Bacterial motility is required for infection spread and establishment into the host and its inhibition could reflect effective anti-virulence activities [96,97]. Furthermore, the nonmotile mutants were unable to adhere to host tissues and form biofilms [98,99], which resulted in diminishing the bacterial capacity to induce pathogenesis [98,100]. The swarming motility of P. aeruginosa was assessed in MH agar plates provided with curcumin alone, curcumin nanoformulated, or zein at sub-MIC in comparison to untreated bacteria (Figure 3). The curcumin alone, curcumin nanoformulated, and zein significantly reduced the bacterial motility by 85, 75, and 20%, respectively. However, there was no significant difference between the effect of curcumin alone or curcumin in nanoformulation on motility; the motility was significantly reduced in plates containing curcumin as compared to plates containing zein. These findings indicate the significant effect of curcumin in inhibiting bacterial motility.

Figure 3

Curcumin reduces bacterial motility. The swarming zone of P. aeruginosa PAO1 was measured on plates provided with or without curcumin, curcumin nanoformulated, and zein at sub-MIC. However, zein significantly reduced the motility as compared to control untreated bacteria, curcumin alone, or curcumin nanoformulated and significantly reduced the motility as compared to zein-treated bacteria or untreated bacteria. There was no significant difference between the inhibitory effect of curcumin or curcumin in nanoformula on motility. Non-significant (ns): p > 0.05; ***p < 0.001.

3.5 Reduction of production of proteases

The virulent bacteria employ diverse extracellular enzymes to establish their accommodation in the host tissue. Protease is one of the important enzymes that enables bacteria to spread and establish infections in the host tissues [101,102]. The skim milk method was used to assess the inhibitory effects on the production of protease at sub-MIC concentrations. The hydrolysis zone on the skim milk agar was measured and compared. Curcumin alone or curcumin nanoformulated significantly decreased the production of protease to about 25%. It is worth mentioning that zein does not affect the production of protease (Figure 4).

Figure 4

Curcumin decreased the production of protease. The developed hydrolysis zones around wells containing equivalent amounts of P. aeruginosa PAO1 treated with or without curcumin alone or nanoformulated, or zein at sub-MIC were measured on skim milk containing agar plates. Zein has no effect on protease production compared to control untreated bacteria, curcumin alone, or curcumin nanoformulated, and significantly reduced the protease production as compared to zein-treated bacteria or untreated bacteria. There was no significant difference between the inhibitory effect of curcumin or curcumin in nanoformula on protease production. ns: p > 0.05; ***: p < 0.001.

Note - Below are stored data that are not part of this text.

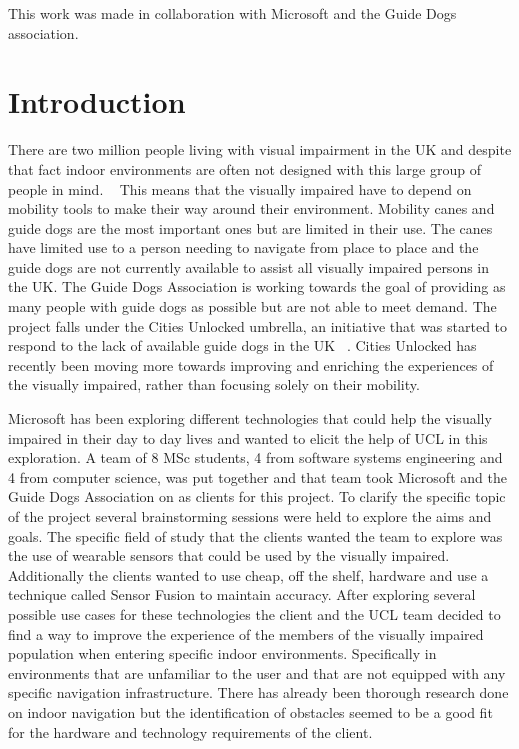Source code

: \documentclass[prodmode,acmtosem]{acmsmall} %
\begin{document}


\begin{bottomstuff}
This work was made in collaboration with Microsoft and the Guide Dogs association.
\end{bottomstuff}

\maketitle

\section{Introduction}
There are two million people living with visual impairment in the UK and despite that fact indoor environments are often not designed with this large group of people in mind. ~\cite{NHSBlindStatistics} This means that the visually impaired have to depend on mobility tools to make their way around their environment. Mobility canes and guide dogs are the most important ones but are limited in their use. The canes have limited use to a person needing to navigate from place to place and the guide dogs are not currently available to assist all visually impaired persons in the UK. The Guide Dogs Association is working towards the goal of providing as many people with guide dogs as possible but are not able to meet demand. The project falls under the Cities Unlocked umbrella, an initiative that was started to respond to the lack of available guide dogs in the UK ~\cite{CitiesUnlockedGeneral}. Cities Unlocked has recently been moving more towards improving and enriching the experiences of the visually impaired, rather than focusing solely on their mobility.

Microsoft has been exploring different technologies that could help the visually impaired in their day to day lives and wanted to elicit the help of UCL in this exploration. A team of 8 MSc students, 4 from software systems engineering and 4 from computer science, was put together and that team took Microsoft and the Guide Dogs Association on as clients for this project. To clarify the specific topic of the project several brainstorming sessions were held to explore the aims and goals. The specific field of study that the clients wanted the team to explore was the use of wearable sensors that could be used by the visually impaired. Additionally the clients wanted to use cheap, off the shelf, hardware and use a technique called Sensor Fusion to maintain accuracy.
After exploring several possible use cases for these technologies the client and the UCL team decided to find a way to improve the experience of the members of the visually impaired population when entering specific indoor environments.
Specifically in environments that are unfamiliar to the user and that are not equipped with any specific navigation infrastructure. There has already been thorough research done on indoor navigation but the identification of obstacles seemed to be a good fit for the hardware and technology requirements of the client.
\end{document}
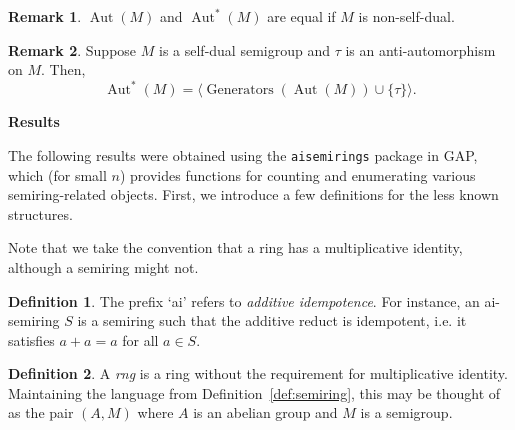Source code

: \documentclass{article}
\theoremstyle{definition}
\newtheorem{definition}{Definition}
\newtheorem{remark}{Remark}
\begin{document}
\begin{remark}
    \(\operatorname{Aut}(M)\) and \(\operatorname{Aut}^*(M)\) are equal if \(M\) is non-self-dual.
\end{remark}

\begin{remark}
    Suppose \(M\) is a self-dual semigroup and \(\tau\) is an anti-automorphism on \(M\). Then, 
    \[\operatorname{Aut}^*(M) = \langle\operatorname{Generators}(\operatorname{Aut}(M)) \cup \{\tau\}\rangle.\]
\end{remark}
\vspace{3em}
\begin{center}
    \textbf{Results}
\end{center}
The following results were obtained using the \texttt{aisemirings} package in GAP, which (for small \(n\)) provides functions for counting and enumerating various semiring-related objects. First, we introduce a few definitions for the less known structures.

Note that we take the convention that a ring has a multiplicative identity, although a semiring might not.

\begin{definition}
    The prefix `ai' refers to \emph{additive idempotence}. For instance, an ai-semiring \(S\) is a semiring such that the additive reduct is idempotent, i.e. it satisfies \(a + a = a\) for all \(a\in S\).
\end{definition}
\begin{definition}
    A \emph{rng} is a ring without the requirement for multiplicative identity. Maintaining the language from Definition~\ref{def:semiring}, this may be thought of as the pair \((A, M)\) where \(A\) is an abelian group and \(M\) is a semigroup.
\end{definition}
\end{document}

3.6 Diminishing of hemolysin activity

Among P. aeruginosa's huge arsenal of virulence factors, hemolysins play roles in the establishment of its infection and escape from the immune systems [103,104]. The effect of curcumin on the production of hemolysins was evaluated at sub-MIC. However, zein did not increase the hemolysis significantly in comparison to untreated bacteria, curcumin alone, or curcumin nanoformulated, and significantly decreased the bacterial hemolysin activity to about 30 and 50%, respectively. The nano-formulated curcumin showed a significant ability to reduce hemolysin activity in comparison to curcumin alone (Figure 5).

Figure 5

Curcumin decreased the hemolysin activity. The hemolytic activity of P. aeruginosa PAO1 was assessed in the presence of curcumin alone, curcumin nanoformulated, or zein at sub-MICs. The curcumin alone or curcumin nanoformulated significantly decreased the bacterial hemolysis activity as compared to untreated or zein-treated bacteria; however, curcumin nanoformulated significantly decreased hemolysin activity in comparison to curcumin alone. In contrast, zein increased the blood hemolysis but nonsignificantly. ns: p > 0.05; ***: p < 0.001.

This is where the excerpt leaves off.